Da fuk???? Who is this guy?? Lol


----------



## DocDePanda187123 (May 5, 2014)

In for the fat finger comments.....DF?

I've always known you were bigger than Pillar bro.


----------



## DarksideSix (May 5, 2014)

in for homo tendancies


----------



## DF (May 5, 2014)

It's about time you fat fingered bastard!  You may want to skip the beard & just go for the porn stache (ala S4L).  Once you get your feet wet then go beard.  We will assign a proof reader & translator to your log.


----------



## LeanHerm (May 5, 2014)

Lmao s4l mustache is wonderful. Looks like a 1980s cop.


----------



## ECKSRATED (May 5, 2014)

Good shit herm. I'll be following for sure. Gonna start my own in 2 weeks also.


----------



## LeanHerm (May 5, 2014)

I'm just testing the waters now.


----------



## Seeker (May 5, 2014)

I heard you're pretty. So I'll follow


----------



## LeanHerm (May 5, 2014)

Who said that seek?









Yes I am btw!!!


----------



## Tren4Life (May 5, 2014)

I'm in too. 

Let me be the first to say it " yes Herm is bigger than Pillar".

Now that we got that out of the way.  Herm you'll never get a stache as cool as mine.


----------



## Seeker (May 5, 2014)

It's been going around bro. I'm curious, you've got my attention..I wanna see


----------



## jennerrator (May 5, 2014)

Hermy, you going to look like that avi???????????????????????????????????? lol..


----------



## LeanHerm (May 5, 2014)

I'm a cross between Channing Tatum wih his shirt off and a fat Seth rogan. If you could picture that. Lmao


----------



## LeanHerm (May 5, 2014)

Jenner said:


> Hermy, you going to look like that avi???????????????????????????????????? lol..

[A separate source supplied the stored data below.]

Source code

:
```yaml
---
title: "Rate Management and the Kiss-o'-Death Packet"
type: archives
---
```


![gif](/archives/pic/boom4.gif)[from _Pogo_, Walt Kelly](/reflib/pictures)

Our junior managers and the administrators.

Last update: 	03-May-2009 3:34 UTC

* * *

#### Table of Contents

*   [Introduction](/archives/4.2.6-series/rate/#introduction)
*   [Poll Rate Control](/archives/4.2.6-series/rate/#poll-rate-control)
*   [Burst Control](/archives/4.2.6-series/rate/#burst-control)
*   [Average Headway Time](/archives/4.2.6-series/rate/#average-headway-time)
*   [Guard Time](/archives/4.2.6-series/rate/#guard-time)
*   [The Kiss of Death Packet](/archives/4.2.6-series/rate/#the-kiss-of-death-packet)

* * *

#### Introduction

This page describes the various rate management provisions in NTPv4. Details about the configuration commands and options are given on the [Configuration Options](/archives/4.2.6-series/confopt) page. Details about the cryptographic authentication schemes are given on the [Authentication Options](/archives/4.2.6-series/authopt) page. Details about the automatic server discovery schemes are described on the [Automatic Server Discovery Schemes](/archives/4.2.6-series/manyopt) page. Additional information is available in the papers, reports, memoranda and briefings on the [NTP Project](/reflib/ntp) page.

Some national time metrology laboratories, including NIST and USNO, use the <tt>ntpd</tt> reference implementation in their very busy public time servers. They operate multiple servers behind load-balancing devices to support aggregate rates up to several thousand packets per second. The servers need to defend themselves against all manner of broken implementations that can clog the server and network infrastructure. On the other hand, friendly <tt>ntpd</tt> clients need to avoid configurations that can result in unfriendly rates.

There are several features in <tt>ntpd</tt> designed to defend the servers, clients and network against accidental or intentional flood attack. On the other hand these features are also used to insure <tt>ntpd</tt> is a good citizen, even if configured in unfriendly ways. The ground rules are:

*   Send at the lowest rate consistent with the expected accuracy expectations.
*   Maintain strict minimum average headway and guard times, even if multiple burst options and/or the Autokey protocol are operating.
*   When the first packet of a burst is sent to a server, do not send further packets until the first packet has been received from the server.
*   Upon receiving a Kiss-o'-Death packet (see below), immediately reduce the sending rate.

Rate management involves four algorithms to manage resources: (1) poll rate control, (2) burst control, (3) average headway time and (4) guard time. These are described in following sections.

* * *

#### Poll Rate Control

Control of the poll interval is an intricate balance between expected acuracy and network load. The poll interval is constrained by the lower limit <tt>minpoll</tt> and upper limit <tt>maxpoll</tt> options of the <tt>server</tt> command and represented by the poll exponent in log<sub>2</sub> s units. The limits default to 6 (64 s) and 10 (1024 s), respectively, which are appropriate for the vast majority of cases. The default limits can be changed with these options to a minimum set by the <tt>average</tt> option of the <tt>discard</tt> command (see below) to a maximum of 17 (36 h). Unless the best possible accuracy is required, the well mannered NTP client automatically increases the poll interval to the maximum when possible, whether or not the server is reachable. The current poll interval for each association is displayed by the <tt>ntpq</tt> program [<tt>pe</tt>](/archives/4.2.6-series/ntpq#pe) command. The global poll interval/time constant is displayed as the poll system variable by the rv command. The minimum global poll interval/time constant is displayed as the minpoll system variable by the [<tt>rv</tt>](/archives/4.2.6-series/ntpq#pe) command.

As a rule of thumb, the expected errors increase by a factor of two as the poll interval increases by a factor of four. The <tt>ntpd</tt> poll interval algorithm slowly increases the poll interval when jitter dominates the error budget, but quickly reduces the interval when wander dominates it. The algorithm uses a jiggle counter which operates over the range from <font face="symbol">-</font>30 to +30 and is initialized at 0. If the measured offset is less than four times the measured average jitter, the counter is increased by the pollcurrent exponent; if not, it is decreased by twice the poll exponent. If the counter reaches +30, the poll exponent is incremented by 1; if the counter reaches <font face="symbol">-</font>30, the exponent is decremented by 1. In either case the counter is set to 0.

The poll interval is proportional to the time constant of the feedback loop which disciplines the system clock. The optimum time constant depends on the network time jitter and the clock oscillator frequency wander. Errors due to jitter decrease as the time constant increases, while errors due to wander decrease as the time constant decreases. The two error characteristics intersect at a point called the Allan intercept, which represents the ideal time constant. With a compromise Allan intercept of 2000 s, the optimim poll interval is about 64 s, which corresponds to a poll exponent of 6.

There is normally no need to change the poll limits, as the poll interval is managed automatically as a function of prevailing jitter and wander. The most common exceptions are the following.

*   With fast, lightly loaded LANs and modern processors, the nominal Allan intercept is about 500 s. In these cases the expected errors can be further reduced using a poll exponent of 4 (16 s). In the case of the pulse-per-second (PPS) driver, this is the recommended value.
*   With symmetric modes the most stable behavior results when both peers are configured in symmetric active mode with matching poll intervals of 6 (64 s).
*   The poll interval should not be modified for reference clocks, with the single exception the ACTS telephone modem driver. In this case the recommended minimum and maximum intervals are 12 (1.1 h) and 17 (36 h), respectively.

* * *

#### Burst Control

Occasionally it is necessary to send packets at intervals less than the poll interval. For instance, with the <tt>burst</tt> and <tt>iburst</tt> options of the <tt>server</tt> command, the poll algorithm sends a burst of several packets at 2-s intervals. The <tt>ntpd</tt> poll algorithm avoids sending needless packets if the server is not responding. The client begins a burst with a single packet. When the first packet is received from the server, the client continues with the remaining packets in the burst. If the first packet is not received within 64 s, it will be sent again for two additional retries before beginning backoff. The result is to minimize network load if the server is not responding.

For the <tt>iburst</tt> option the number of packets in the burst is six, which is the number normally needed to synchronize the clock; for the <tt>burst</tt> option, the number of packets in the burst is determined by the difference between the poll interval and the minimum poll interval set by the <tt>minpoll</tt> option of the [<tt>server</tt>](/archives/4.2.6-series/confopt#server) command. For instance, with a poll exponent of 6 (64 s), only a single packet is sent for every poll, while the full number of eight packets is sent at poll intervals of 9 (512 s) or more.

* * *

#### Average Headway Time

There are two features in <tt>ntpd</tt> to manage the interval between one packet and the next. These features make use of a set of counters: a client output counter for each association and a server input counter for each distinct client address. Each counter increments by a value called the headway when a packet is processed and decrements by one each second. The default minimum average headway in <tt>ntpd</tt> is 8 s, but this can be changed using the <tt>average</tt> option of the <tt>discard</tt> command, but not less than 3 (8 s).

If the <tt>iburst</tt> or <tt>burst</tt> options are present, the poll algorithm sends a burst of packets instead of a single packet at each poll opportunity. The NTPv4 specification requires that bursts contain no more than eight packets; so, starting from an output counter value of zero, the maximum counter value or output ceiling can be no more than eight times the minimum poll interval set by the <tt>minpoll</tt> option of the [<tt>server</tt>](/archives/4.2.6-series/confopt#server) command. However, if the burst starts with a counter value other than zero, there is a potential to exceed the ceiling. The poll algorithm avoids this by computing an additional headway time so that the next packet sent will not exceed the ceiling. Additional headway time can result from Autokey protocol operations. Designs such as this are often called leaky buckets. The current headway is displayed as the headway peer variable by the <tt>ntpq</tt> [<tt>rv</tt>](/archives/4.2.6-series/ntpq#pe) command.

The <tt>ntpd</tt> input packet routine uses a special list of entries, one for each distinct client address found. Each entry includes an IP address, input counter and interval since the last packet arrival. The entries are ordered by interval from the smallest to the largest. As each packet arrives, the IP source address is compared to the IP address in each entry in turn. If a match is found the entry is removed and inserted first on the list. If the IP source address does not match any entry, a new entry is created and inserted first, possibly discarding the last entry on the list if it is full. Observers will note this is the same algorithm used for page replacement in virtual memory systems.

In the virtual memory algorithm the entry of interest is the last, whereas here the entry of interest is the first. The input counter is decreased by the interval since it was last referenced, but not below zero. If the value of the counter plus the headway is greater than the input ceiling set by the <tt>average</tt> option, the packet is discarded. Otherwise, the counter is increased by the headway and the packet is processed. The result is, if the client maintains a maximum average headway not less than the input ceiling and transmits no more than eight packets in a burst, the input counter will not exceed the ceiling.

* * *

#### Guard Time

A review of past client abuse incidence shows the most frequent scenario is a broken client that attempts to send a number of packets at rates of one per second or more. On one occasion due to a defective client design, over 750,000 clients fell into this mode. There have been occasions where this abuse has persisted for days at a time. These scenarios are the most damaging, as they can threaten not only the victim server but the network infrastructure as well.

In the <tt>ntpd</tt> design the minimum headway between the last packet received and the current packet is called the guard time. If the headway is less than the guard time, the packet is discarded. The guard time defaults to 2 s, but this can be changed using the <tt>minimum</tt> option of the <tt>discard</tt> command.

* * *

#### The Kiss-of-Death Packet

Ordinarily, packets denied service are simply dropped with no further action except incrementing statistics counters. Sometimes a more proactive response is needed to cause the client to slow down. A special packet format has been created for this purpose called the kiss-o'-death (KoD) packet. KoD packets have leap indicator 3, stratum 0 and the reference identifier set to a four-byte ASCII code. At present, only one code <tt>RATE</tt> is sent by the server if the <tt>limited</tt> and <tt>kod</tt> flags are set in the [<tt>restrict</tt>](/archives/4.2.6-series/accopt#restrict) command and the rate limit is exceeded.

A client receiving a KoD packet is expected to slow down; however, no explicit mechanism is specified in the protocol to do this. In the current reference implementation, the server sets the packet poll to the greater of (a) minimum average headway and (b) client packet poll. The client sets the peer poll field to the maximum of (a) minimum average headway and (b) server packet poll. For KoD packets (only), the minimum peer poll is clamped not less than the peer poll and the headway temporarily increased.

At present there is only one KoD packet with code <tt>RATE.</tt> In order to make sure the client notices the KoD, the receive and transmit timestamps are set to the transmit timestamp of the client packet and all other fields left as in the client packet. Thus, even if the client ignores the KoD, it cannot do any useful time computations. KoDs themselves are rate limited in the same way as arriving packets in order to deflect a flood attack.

You'll never know cause you never send me pics. So when you want to trade we can do that shit.


----------



## jennerrator (May 5, 2014)

BigHerm said:


> You'll never know cause you never send me pics. So when you want to trade we can do that shit.



lol, I have my spies


----------



## LeanHerm (May 5, 2014)

Jenner said:


> lol, I have my spies



Come again?? Spies!!! Well you should know how hawt I am then. There's only a few here that met me. Oh yeah I forgot regular. Dudes like a Harvard computer professor.  Sure he's prob found newds of everyone here


----------



## AlphaD (May 5, 2014)

Steelers4Life said:


> I'm in too.
> 
> Let me be the first to say it " yes Herm is bigger than Pillar".
> 
> Herm you'll never get a stache as cool as mine.




I will vouch for this one as well....Herm is way Bigger then Pillar.  However none of us will ever attain the master stache that Steel has, nor should we try......!

Herm brother I am in for this one regardless of the typo errors!  Kill brother, I will be there in July, bithces and all!


----------



## LeanHerm (May 5, 2014)

Here as in my place in July?


----------



## PillarofBalance (May 5, 2014)

AlphaD said:


> I will vouch for this one as well....Herm is way Bigger then Pillar.  However none of us will ever attain the master stache that Steel has, nor should we try......!
> 
> Herm brother I am in for this one regardless of the typo errors!  Kill brother, I will be there in July, bithces and all!



You're really gonna just tell lies like this?


----------



## AlphaD (May 5, 2014)

BigHerm said:


> Here as in my place in July?



The July meet, if you do it.......you might puss out though.......


----------



## LeanHerm (May 5, 2014)

Too soon but ill watch and massage legs like pillar was doing.  I hope to get a mustache ride this time around


----------



## DieYoungStrong (May 5, 2014)

Herm I'm subbed in to watch your quest to get bigger then POB. I heard a rumor that he's cutting now, so you should be good.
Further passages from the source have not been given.